What is expected:
Search the entries for lines that contain the word "Booking", and report each one found.

Saved data entries:
● ● ● ● ●

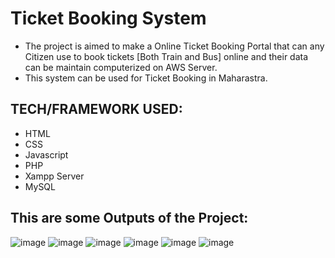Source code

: # Ticket Booking System
* The project is aimed to make a Online Ticket Booking Portal that can any Citizen use to book tickets [Both Train and Bus] online and their data can be maintain computerized on AWS Server.
* This system can be used for Ticket Booking in Maharastra.

## TECH/FRAMEWORK USED:
* HTML
* CSS
* Javascript
* PHP
* Xampp Server
* MySQL
## This are some Outputs of the Project:
![image](https://user-images.githubusercontent.com/60505090/130497323-73866e5d-03a7-4c02-acdc-978610355256.png)
![image](https://user-images.githubusercontent.com/60505090/130501867-11b7e94b-208e-49af-b0da-4c18e7800190.png)
![image](https://user-images.githubusercontent.com/60505090/130501947-6a7a9414-ccc0-4a00-8f9f-af4cf69bc615.png)
![image](https://user-images.githubusercontent.com/60505090/130502025-c43a6356-beeb-42aa-b84c-697d03df672d.png)
![image](https://user-images.githubusercontent.com/60505090/130502063-573a1fab-f60e-4016-9645-8cf22e1c467a.png)
![image](https://user-images.githubusercontent.com/60505090/130502106-08e3d1a2-06ca-478d-8809-9c71dbadc3ce.png)

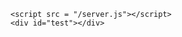  <script src="https://code.jquery.com/jquery-3.2.1.min.js"></script>
    <script src = "/server.js"></script>
    <div id="test"></div>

● ● ● ● ●

Exercise response:
: # Ticket Booking System
* The project is aimed to make a Online Ticket Booking Portal that can any Citizen use to book tickets [Both Train and Bus] online and their data can be maintain computerized on AWS Server.
* This system can be used for Ticket Booking in Maharastra.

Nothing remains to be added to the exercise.